Lentamente, um vulto ia emergindo
da escuridão. Deu mais alguns passos, e parou:
— Está aí alguém? — perguntou
sussurrando.
— Até as gaivotas voam… —
responderam do grupo.
— Se não lhes cortarem as asas —
concluiu o recém-chegado
— É ele! — concordaram no grupo.
— Trazes a mercadoria?
— Está no “Boa Esperança”.
— Então, vamos ao negócio.
Caminharam ao longo do cais.
Habituados à escuridão, as feições dos homens e os seus movimentos, tornavam-se
mais reconhecíveis.
— Eh!, alto aí, seu canalha! —
bradou um do grupo apontando uma arma ao visitante.— Você não é o “Sobe e
Desce”. Ele é coxo e você anda corretamente.
— E daí? — interrogou com
naturalidade o interpelado.— Foi substituído por mim. Não houve tempo para vos
avisar.
— Não me levas com essa. Conheço
todos os elementos da organização, e a tua cara é a primeira vez que a vejo.
Pensavas que estavas protegido pela escuridão, não era?
— Ora, não sejam loucos. Venham
ver…
Não acabou a frase. Alguém
aproximara-se pelas costas, e cravou-lhe um punhal.
— Que fazemos com este tipo?
— Espera. Está aqui um bote
amarrado ao cais. Deitamo-lo lá dentro e largamos o bote. Como a maré está a
vazar, levá-lo-á para o mar alto. Se alguém o encontrar nunca o relacionará com
este local.
— Apoiado. Mãos à obra.
— E a droga?
— Ainda acreditas nisso? Era uma
cilada para nos encurralar no pesqueiro.
E afastaram-se rápidos.
Caminho cauteloso pela doca. Tudo é
silêncio e escuridão. Apenas o soluçar das águas quebradas se fazem ouvir na
noite. Avança alguns metros e… silêncio. Um silêncio que começa a causar-me
preocupação.
Estou agora no local combinado. De
novo, silêncio, água e os espectros de alguns barcos pesqueiros ao longe,
balançando docemente, como encantados por não haver faina nessa noite.
Não. Não era só silêncio que eu
esperava encontrar. Isto é presságio de que algo correu mal. Sim, a esta hora,
três da manhã, com um silêncio perturbador, só duas coisa poderiam ter
acontecido: ou a operação ainda não se realizou, mas neste caso deveria
encontrar-se aqui o meu colega de ofício, o que não acontece, ou então, a
operação efetuou-se mais cedo e ele foi descoberto. Se isto aconteceu, nem
quero acreditar. Estava tudo planeado até ao mais ínfimo pormenor. De repente,
lá vem o último telex: o intermediário é coxo. Não, não acredito nesse
desfecho.
Continuo andando. Agora sinto a
água mais agitada, num dos lados da doca.
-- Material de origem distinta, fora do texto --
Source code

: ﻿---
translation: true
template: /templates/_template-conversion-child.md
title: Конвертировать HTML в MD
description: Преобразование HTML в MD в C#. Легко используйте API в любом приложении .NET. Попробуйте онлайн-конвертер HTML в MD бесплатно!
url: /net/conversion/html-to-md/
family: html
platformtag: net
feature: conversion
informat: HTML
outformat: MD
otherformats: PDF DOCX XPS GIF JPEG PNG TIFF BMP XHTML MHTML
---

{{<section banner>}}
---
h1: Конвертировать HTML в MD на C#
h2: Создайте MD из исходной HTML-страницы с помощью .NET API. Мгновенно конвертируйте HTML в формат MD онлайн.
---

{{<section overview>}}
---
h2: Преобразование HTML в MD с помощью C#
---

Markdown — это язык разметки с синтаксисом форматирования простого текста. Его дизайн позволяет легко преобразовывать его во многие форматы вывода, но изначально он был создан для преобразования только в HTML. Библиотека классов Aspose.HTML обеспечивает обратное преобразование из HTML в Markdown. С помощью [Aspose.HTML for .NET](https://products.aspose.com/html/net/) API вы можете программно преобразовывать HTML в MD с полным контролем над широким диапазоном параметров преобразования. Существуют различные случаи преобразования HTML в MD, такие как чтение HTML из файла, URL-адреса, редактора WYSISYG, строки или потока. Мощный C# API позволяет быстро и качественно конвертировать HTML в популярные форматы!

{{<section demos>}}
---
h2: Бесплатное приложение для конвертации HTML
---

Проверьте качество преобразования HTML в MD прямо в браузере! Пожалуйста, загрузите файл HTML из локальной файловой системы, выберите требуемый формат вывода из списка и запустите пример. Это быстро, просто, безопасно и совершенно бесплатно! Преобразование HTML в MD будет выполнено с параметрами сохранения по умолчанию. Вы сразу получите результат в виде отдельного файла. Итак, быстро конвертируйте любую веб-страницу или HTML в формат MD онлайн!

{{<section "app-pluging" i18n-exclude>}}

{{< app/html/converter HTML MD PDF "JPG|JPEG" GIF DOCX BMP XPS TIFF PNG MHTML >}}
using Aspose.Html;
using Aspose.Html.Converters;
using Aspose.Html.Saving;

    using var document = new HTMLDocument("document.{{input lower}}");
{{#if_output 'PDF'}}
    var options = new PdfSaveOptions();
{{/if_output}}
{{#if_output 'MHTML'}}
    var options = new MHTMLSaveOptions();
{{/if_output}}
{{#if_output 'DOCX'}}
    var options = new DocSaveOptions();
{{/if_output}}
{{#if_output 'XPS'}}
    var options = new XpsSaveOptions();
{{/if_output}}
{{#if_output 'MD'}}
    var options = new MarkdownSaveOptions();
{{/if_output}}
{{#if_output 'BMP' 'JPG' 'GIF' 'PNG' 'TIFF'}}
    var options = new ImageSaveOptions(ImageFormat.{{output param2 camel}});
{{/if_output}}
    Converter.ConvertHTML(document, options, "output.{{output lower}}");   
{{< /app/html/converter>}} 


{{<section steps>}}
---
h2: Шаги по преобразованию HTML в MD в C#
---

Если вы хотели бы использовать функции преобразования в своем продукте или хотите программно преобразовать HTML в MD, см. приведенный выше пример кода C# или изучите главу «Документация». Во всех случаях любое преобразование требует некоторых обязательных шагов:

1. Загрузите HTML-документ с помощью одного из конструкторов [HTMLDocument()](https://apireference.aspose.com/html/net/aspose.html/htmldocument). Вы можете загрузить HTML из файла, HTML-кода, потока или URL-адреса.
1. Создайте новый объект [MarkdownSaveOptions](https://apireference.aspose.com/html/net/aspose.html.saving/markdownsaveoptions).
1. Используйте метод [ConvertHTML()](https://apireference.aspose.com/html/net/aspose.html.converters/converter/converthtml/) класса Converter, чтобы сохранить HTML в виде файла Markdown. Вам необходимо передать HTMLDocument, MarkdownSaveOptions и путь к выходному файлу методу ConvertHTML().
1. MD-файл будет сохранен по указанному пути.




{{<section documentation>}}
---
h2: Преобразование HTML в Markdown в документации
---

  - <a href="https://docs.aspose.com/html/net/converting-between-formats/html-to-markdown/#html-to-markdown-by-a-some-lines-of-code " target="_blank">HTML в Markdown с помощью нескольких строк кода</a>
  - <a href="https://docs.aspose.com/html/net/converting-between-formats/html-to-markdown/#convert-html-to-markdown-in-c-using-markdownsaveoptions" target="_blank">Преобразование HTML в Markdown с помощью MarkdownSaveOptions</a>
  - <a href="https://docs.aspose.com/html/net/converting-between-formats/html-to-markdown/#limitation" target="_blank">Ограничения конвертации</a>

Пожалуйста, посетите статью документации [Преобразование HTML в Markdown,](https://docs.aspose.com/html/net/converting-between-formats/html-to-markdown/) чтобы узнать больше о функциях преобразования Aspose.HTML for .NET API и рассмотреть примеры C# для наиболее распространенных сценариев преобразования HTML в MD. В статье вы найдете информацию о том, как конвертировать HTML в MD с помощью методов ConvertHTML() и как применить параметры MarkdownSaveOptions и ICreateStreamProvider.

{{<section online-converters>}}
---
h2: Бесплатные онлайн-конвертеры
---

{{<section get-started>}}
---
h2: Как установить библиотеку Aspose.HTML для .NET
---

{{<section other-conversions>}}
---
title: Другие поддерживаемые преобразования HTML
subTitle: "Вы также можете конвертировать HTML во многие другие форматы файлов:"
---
Curioso, abeiro-me da margem do cais.
Está escuro. Num gesto rápido, acendo a lanterna.
Surpresa!!
Um bote dançava desgovernado. A
corda que servira de amarra, mergulhava verticalmente na água. Não perco tempo.
Procuro uma vara com a extremidade em foice, própria para puxar embarcações.
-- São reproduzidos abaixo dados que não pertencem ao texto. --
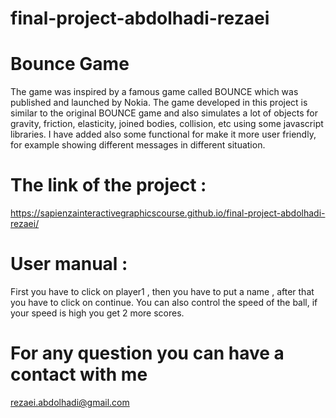 # final-project-abdolhadi-rezaei
# Bounce Game
The game was inspired by a famous game called
BOUNCE which was published and launched by
Nokia.
The game developed in this project is similar to the
original BOUNCE game and also simulates a lot of
objects for gravity, friction, elasticity, joined bodies,
collision, etc using some javascript libraries.
I have added also some functional for make it more
user friendly, for example showing different
messages in different situation.

# The link of the project : 
https://sapienzainteractivegraphicscourse.github.io/final-project-abdolhadi-rezaei/
# User manual :
First you have to click on player1 , then you have to put a name , after that you have to click on continue.
You can also control the speed of the ball, if your speed is high you get 2 more scores.

# For any question you can have a contact with me
rezaei.abdolhadi@gmail.com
Sei que costuma haver algumas
nestes sítios. Puxo o bote de encontro ao cais. Salto para dentro e tento puxar
a corda que está presa ao fundo. Acendo novamente a lanterna. Um fogacho de luz
ilumina o interior do bote, ao mesmo tempo que solto uma exclamação. Reconheço
a letra do meu colega. Uma das tábuas dizia o seguinte: “os traficantes são
cadastrados. Os códigos são: 33A, 4B1 e Z24E.
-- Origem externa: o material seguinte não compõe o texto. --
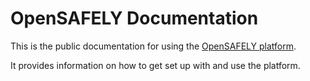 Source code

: # OpenSAFELY Documentation

This is the public documentation for using the [OpenSAFELY platform](https://www.opensafely.org/).

It provides information on how to get set up with and use the platform.
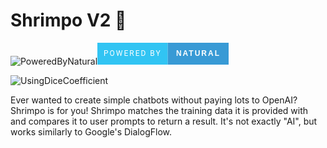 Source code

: # Shrimpo V2 🦐

![PoweredByNatural](https://github.com/polish-penguin-dev/Shrimpo-V2/assets/74113025/97a3ae3f-4032-4a3a-979e-1296624b83e1)<svg xmlns="http://www.w3.org/2000/svg" width="210.31251525878906" height="35" viewBox="0 0 210.31251525878906 35"><rect width="112.64063262939453" height="35" fill="#31C4F3"/><rect x="112.64063262939453" width="97.67188262939453" height="35" fill="#389AD5"/><text x="56.320316314697266" y="21.5" font-size="12" font-family="'Roboto', sans-serif" fill="#FFFFFF" text-anchor="middle" letter-spacing="2">POWERED BY</text><text x="161.4765739440918" y="21.5" font-size="12" font-family="'Montserrat', sans-serif" fill="#FFFFFF" text-anchor="middle" font-weight="900" letter-spacing="2">NATURAL</text></svg>

![UsingDiceCoefficient](https://github.com/polish-penguin-dev/Shrimpo-V2/assets/74113025/a063cbf2-82f6-42f5-86d5-1cb89626cbd1)

Ever wanted to create simple chatbots without paying lots to OpenAI? Shrimpo is for you!
Shrimpo matches the training data it is provided with and compares it to user prompts to return a result.
It's not exactly "AI", but works similarly to Google's DialogFlow.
Intuitivamente puxo com força a
corda, que vai cedendo a pouco e pouco. Tristemente, já adivinho o que vau
encontrar: o corpo do meu colega.
É verdade!
“Malditos”, pensei.
Descobri o golpe nas costas.
Compreendi tudo.
O meu amigo sentindo a morte
aproximar-se, e sabendo que o bote se afastava devido à baixa-mar, atou à corda
uma barra de chumbo que estava no bote, e utilizando a mesma corda, atou-a de
seguida à perna, e atirou-se à água. Servira de âncora.